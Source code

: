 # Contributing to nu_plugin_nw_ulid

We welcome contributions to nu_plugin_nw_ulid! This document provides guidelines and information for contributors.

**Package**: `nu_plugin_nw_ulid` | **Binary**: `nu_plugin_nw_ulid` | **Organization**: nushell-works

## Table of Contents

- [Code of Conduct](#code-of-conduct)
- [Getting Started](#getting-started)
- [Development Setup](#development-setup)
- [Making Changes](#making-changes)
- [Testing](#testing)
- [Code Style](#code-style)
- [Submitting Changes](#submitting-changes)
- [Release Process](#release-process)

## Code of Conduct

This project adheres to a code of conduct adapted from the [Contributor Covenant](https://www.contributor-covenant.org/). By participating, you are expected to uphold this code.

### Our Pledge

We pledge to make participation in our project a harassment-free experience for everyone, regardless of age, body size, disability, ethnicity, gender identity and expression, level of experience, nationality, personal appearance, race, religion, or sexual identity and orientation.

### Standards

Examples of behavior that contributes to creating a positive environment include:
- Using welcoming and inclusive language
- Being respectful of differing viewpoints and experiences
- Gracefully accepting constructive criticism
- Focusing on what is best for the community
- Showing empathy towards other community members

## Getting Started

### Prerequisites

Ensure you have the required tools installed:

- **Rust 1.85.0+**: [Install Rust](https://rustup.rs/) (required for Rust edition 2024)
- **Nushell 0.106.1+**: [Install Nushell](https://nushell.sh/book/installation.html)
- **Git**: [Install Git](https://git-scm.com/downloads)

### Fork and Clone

-------

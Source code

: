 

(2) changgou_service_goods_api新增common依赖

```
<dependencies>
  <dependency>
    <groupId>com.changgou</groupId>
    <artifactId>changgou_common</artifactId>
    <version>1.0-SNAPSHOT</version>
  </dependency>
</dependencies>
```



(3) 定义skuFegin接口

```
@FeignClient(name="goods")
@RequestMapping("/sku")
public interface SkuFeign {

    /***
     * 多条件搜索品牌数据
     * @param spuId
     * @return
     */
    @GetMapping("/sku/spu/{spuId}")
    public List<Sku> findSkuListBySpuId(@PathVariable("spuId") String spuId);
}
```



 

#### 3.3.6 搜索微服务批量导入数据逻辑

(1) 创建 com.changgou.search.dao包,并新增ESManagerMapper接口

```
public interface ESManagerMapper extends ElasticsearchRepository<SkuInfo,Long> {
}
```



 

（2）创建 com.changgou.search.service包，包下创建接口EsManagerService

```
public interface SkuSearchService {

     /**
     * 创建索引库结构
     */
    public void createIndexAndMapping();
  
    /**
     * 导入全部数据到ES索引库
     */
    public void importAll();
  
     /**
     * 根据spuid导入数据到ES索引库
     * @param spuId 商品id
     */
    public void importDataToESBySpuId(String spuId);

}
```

-------

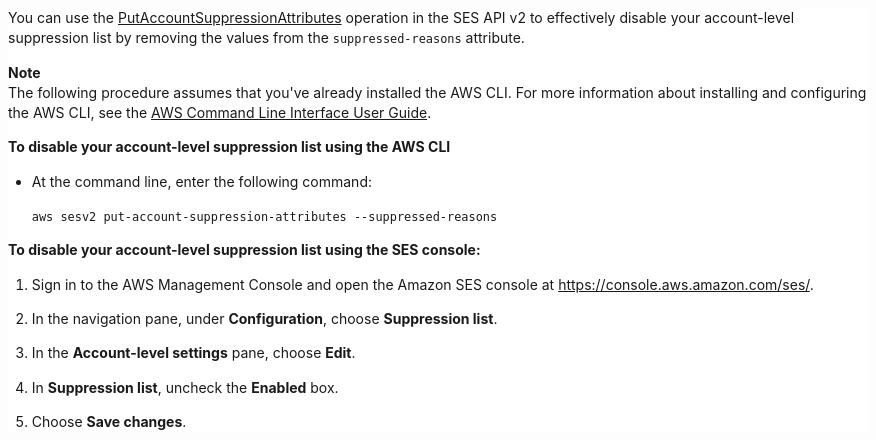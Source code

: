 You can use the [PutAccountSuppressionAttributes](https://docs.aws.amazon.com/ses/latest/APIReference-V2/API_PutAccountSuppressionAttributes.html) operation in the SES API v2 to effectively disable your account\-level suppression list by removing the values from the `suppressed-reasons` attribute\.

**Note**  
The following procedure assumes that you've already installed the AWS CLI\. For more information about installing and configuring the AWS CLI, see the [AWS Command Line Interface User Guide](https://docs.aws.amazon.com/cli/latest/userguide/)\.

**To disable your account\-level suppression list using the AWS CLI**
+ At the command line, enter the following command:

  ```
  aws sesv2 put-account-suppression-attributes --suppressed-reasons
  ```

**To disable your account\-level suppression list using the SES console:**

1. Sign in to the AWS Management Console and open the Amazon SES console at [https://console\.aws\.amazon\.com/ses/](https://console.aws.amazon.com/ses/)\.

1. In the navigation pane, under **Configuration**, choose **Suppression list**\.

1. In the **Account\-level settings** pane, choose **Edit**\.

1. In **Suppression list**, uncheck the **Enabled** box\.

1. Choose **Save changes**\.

-------

Look back at the entries above. Retype the line with "1. In the **Account\-level", the line with "1. Choose **Save changes**\.", and all lines in between.

EXERCISE ANSWER ->
1. In the **Account\-level settings** pane, choose **Edit**\.

1. In **Suppression list**, uncheck the **Enabled** box\.

1. Choose **Save changes**\.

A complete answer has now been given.